What's the difference between that and an intellectual movement?

A movement can start with a few people it has to have a living intellectual tradition or a way of life or unified purpose.

The New Atheists, in terms of beliefs, were not meaningfully separate from the ratskeps that preceded them/overlapped with them (is Matt Dillahunty a New Atheist?) and almost none of their stuff was really original nor did it create any sort of succeeding tradition imo. Atheism wasn't really even the central intellectual focus of most of them. Dawkins and Dennett had distinct and successful careers out of that and even Harris, who may have been the least prominent in his field before the association, admits he finds "atheism" a very limiting box. I don't think any of them have really engaged with any responses to them on the topic in further publications?

And, in terms of a movement to create a way of life, I don't know if I can say they utterly failed because they didn't really try.
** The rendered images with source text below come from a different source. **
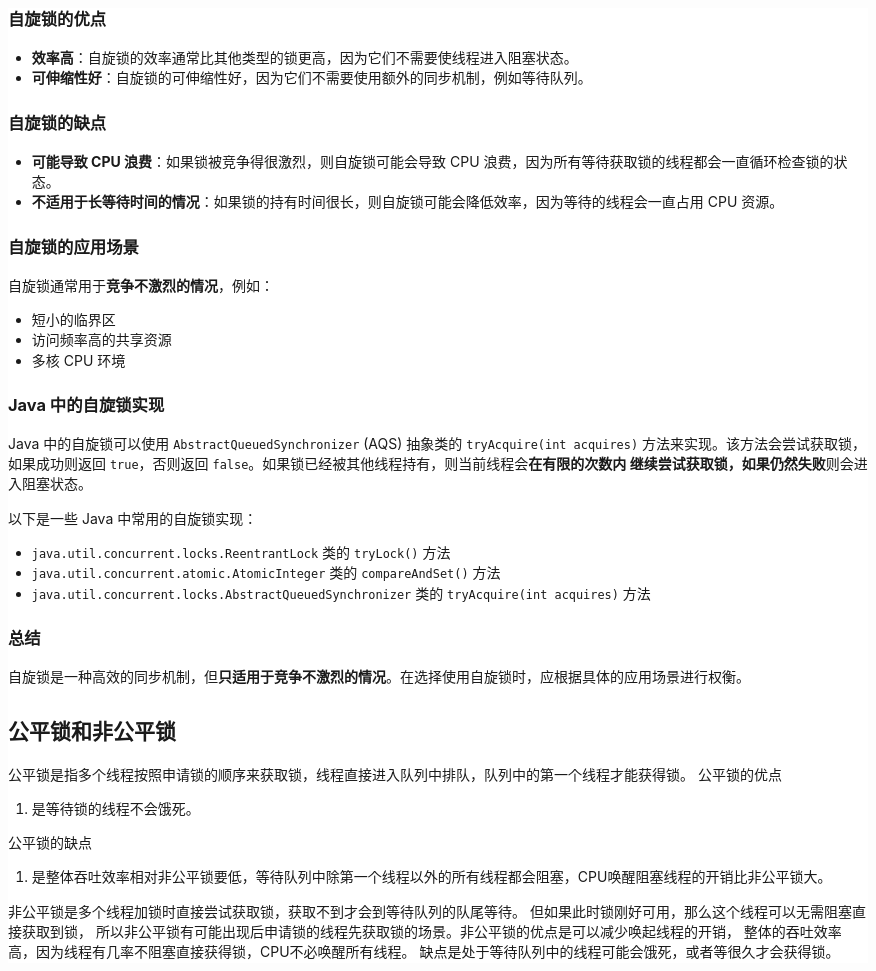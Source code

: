### 自旋锁的优点

* **效率高**：自旋锁的效率通常比其他类型的锁更高，因为它们不需要使线程进入阻塞状态。
* **可伸缩性好**：自旋锁的可伸缩性好，因为它们不需要使用额外的同步机制，例如等待队列。

### 自旋锁的缺点

* **可能导致 CPU 浪费**：如果锁被竞争得很激烈，则自旋锁可能会导致 CPU 浪费，因为所有等待获取锁的线程都会一直循环检查锁的状态。
* **不适用于长等待时间的情况**：如果锁的持有时间很长，则自旋锁可能会降低效率，因为等待的线程会一直占用 CPU 资源。

### 自旋锁的应用场景

自旋锁通常用于**竞争不激烈的情况**，例如：

* 短小的临界区
* 访问频率高的共享资源
* 多核 CPU 环境

### Java 中的自旋锁实现

Java 中的自旋锁可以使用 `AbstractQueuedSynchronizer` (AQS) 抽象类的 `tryAcquire(int acquires)`
方法来实现。该方法会尝试获取锁，如果成功则返回 `true`，否则返回 `false`。如果锁已经被其他线程持有，则当前线程会**在有限的次数内
**继续尝试获取锁，如果**仍然失败**则会进入阻塞状态。

以下是一些 Java 中常用的自旋锁实现：

* `java.util.concurrent.locks.ReentrantLock` 类的 `tryLock()` 方法
* `java.util.concurrent.atomic.AtomicInteger` 类的 `compareAndSet()` 方法
* `java.util.concurrent.locks.AbstractQueuedSynchronizer` 类的 `tryAcquire(int acquires)` 方法

### 总结

自旋锁是一种高效的同步机制，但**只适用于竞争不激烈的情况**。在选择使用自旋锁时，应根据具体的应用场景进行权衡。

## 公平锁和非公平锁

公平锁是指多个线程按照申请锁的顺序来获取锁，线程直接进入队列中排队，队列中的第一个线程才能获得锁。
公平锁的优点

1. 是等待锁的线程不会饿死。

公平锁的缺点

1. 是整体吞吐效率相对非公平锁要低，等待队列中除第一个线程以外的所有线程都会阻塞，CPU唤醒阻塞线程的开销比非公平锁大。

非公平锁是多个线程加锁时直接尝试获取锁，获取不到才会到等待队列的队尾等待。
但如果此时锁刚好可用，那么这个线程可以无需阻塞直接获取到锁，
所以非公平锁有可能出现后申请锁的线程先获取锁的场景。非公平锁的优点是可以减少唤起线程的开销，
整体的吞吐效率高，因为线程有几率不阻塞直接获得锁，CPU不必唤醒所有线程。
缺点是处于等待队列中的线程可能会饿死，或者等很久才会获得锁。
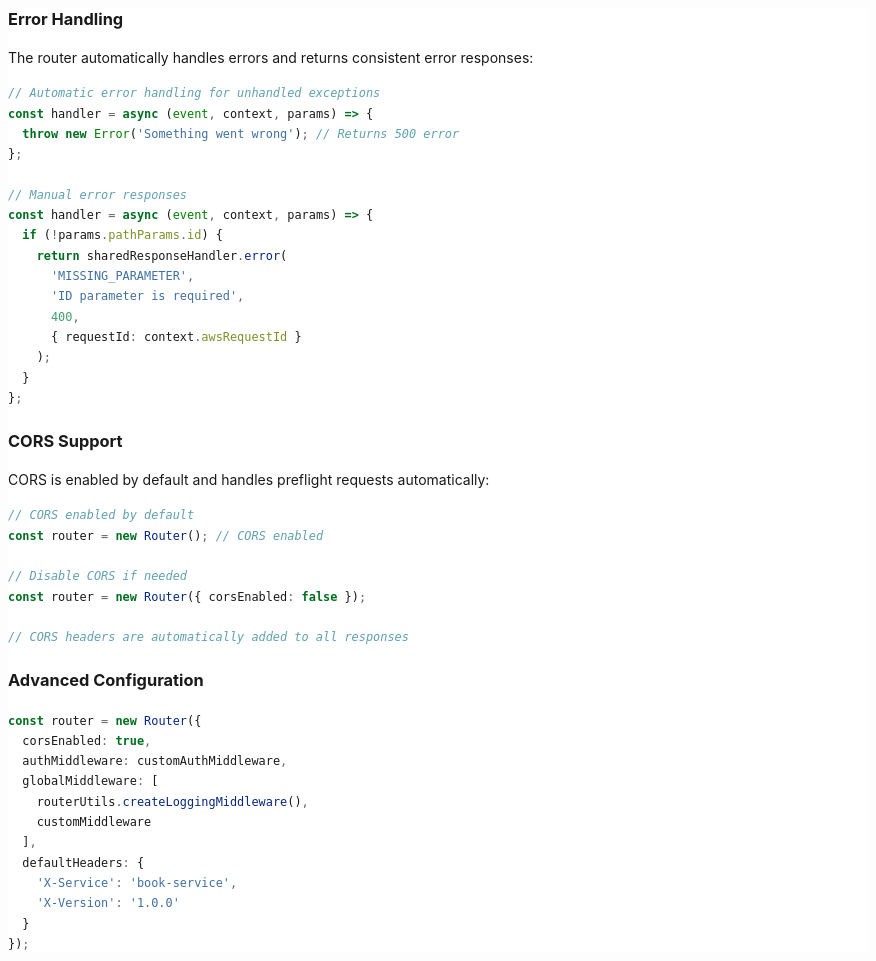 ### Error Handling

The router automatically handles errors and returns consistent error responses:

```typescript
// Automatic error handling for unhandled exceptions
const handler = async (event, context, params) => {
  throw new Error('Something went wrong'); // Returns 500 error
};

// Manual error responses
const handler = async (event, context, params) => {
  if (!params.pathParams.id) {
    return sharedResponseHandler.error(
      'MISSING_PARAMETER',
      'ID parameter is required',
      400,
      { requestId: context.awsRequestId }
    );
  }
};
```

### CORS Support

CORS is enabled by default and handles preflight requests automatically:

```typescript
// CORS enabled by default
const router = new Router(); // CORS enabled

// Disable CORS if needed
const router = new Router({ corsEnabled: false });

// CORS headers are automatically added to all responses
```

### Advanced Configuration

```typescript
const router = new Router({
  corsEnabled: true,
  authMiddleware: customAuthMiddleware,
  globalMiddleware: [
    routerUtils.createLoggingMiddleware(),
    customMiddleware
  ],
  defaultHeaders: {
    'X-Service': 'book-service',
    'X-Version': '1.0.0'
  }
});
```
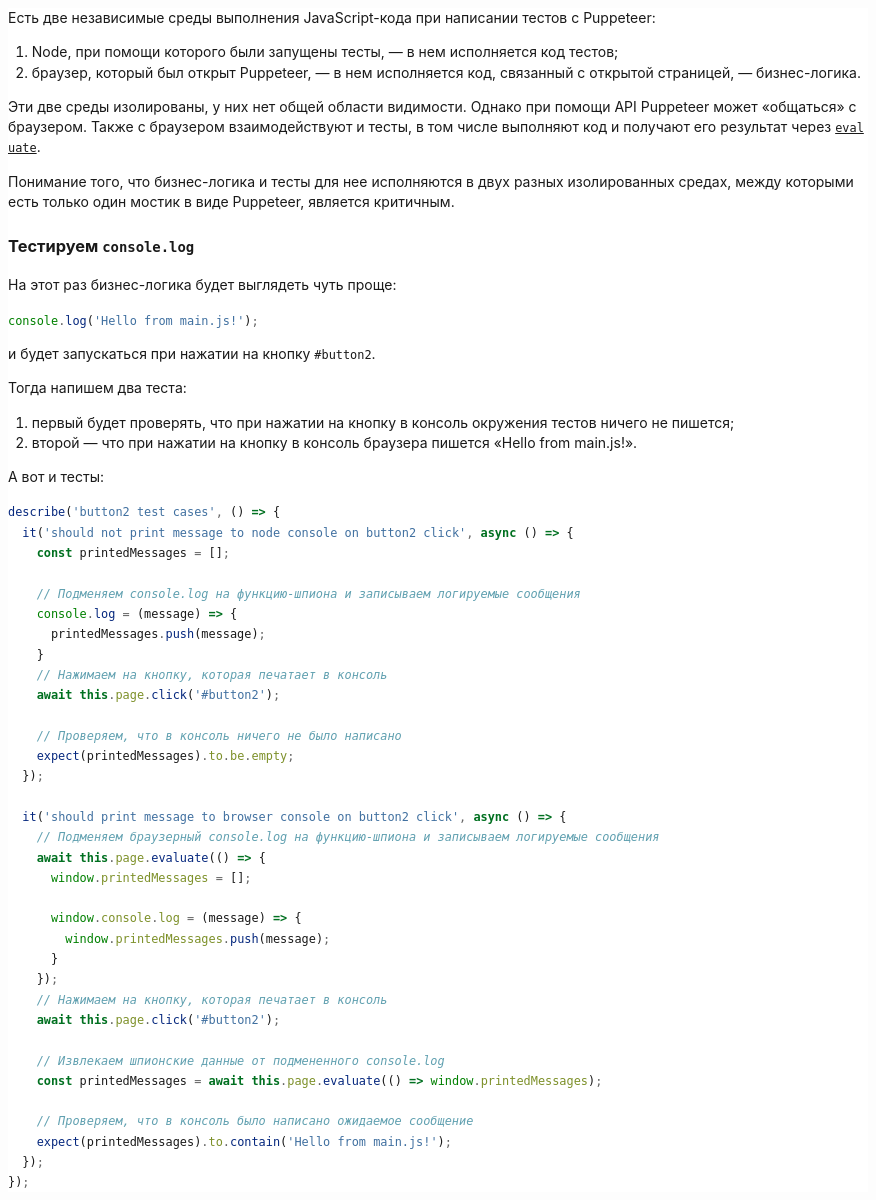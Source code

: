 Есть две независимые среды выполнения JavaScript-кода при написании тестов с Puppeteer:

1. Node, при помощи которого были запущены тесты, — в нем исполняется код тестов;
2. браузер, который был открыт Puppeteer, — в нем исполняется код, связанный с открытой страницей, — бизнес-логика.

Эти две среды изолированы, у них нет общей области видимости. Однако при помощи API Puppeteer может «общаться» с браузером. Также с браузером взаимодействуют и тесты, в том числе выполняют код и получают его результат через [`evaluate`](https://github.com/puppeteer/puppeteer/blob/v5.5.0/docs/api.md#pageevaluatepagefunction-args).

Понимание того, что бизнес-логика и тесты для нее исполняются в двух разных изолированных средах, между которыми есть только один мостик в виде Puppeteer, является критичным.

### Тестируем `console.log`

На этот раз бизнес-логика будет выглядеть чуть проще:

```js
console.log('Hello from main.js!');
```

и будет запускаться при нажатии на кнопку `#button2`.

Тогда напишем два теста:
1. первый будет проверять, что при нажатии на кнопку в консоль окружения тестов ничего не пишется;
2. второй — что при нажатии на кнопку в консоль браузера пишется «Hello from main.js!».

А вот и тесты:

```js
describe('button2 test cases', () => {
  it('should not print message to node console on button2 click', async () => {
    const printedMessages = [];

    // Подменяем console.log на функцию-шпиона и записываем логируемые сообщения
    console.log = (message) => {
      printedMessages.push(message);
    }
    // Нажимаем на кнопку, которая печатает в консоль
    await this.page.click('#button2');

    // Проверяем, что в консоль ничего не было написано
    expect(printedMessages).to.be.empty;
  });

  it('should print message to browser console on button2 click', async () => {
    // Подменяем браузерный console.log на функцию-шпиона и записываем логируемые сообщения
    await this.page.evaluate(() => {
      window.printedMessages = [];

      window.console.log = (message) => {
        window.printedMessages.push(message);
      }
    });
    // Нажимаем на кнопку, которая печатает в консоль
    await this.page.click('#button2');

    // Извлекаем шпионские данные от подмененного console.log
    const printedMessages = await this.page.evaluate(() => window.printedMessages);

    // Проверяем, что в консоль было написано ожидаемое сообщение
    expect(printedMessages).to.contain('Hello from main.js!');
  });
});
```
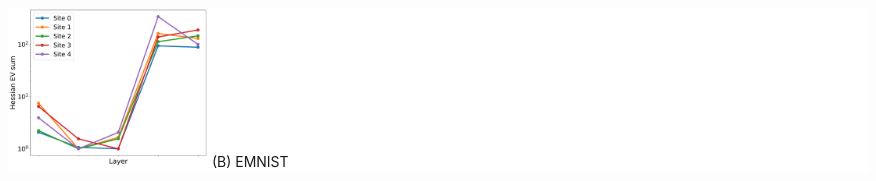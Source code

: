 <img src="figures/EMNIST_Hessian_EV_sum_best-1.png" alt="EMNIST Hessian EV sum best" width="200"> (B) EMNIST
It's pretty telling that one of the moments of tension (Elevatorgate) led to an attempt to create a more substantive political philosophy for left-wing atheists and it didn't come from them.

Four people just happened to write books when the Anglo world was secularizing/dealing with 9/11 and so someone came up with a pithy title and then people tried to make it bigger than it is. Like if there were a couple of (very different) hot Indian directors and someone coined "New Bollywood" and everyone kept trying to make it more of a thing than it was. The BRICS of atheism.

Hmm, personally I think that sets too high a bar for constituting a "movement" at least in the intellectual or cultural sense. Sure, a handful of books doesn't constitute a political movement - for that you need crowds, voting, candidates (though note that this definition also means the "alt right", such as it ever was, was not a "movement") but I think the bar is different/lower for an intellectual or cultural movement.

It's a consistent cliché in intellectual history that some group strongly disavows belonging to a single movement, while then spending the next 200 years being taught and studied as one. French New Wave Cinema, the Vienna Circle, etc.

My suspicion is that, (if there are such things as essays and undergaduates a hundred years hence) a student writing in the future about how American religiosity collapsed to European levels in the first decades of the 21st century will mention "the new athiests". Before of course talking about the triumphant rise of Zensunni Catholocism in the 2030s, which fuelled the Butlerian Jihad.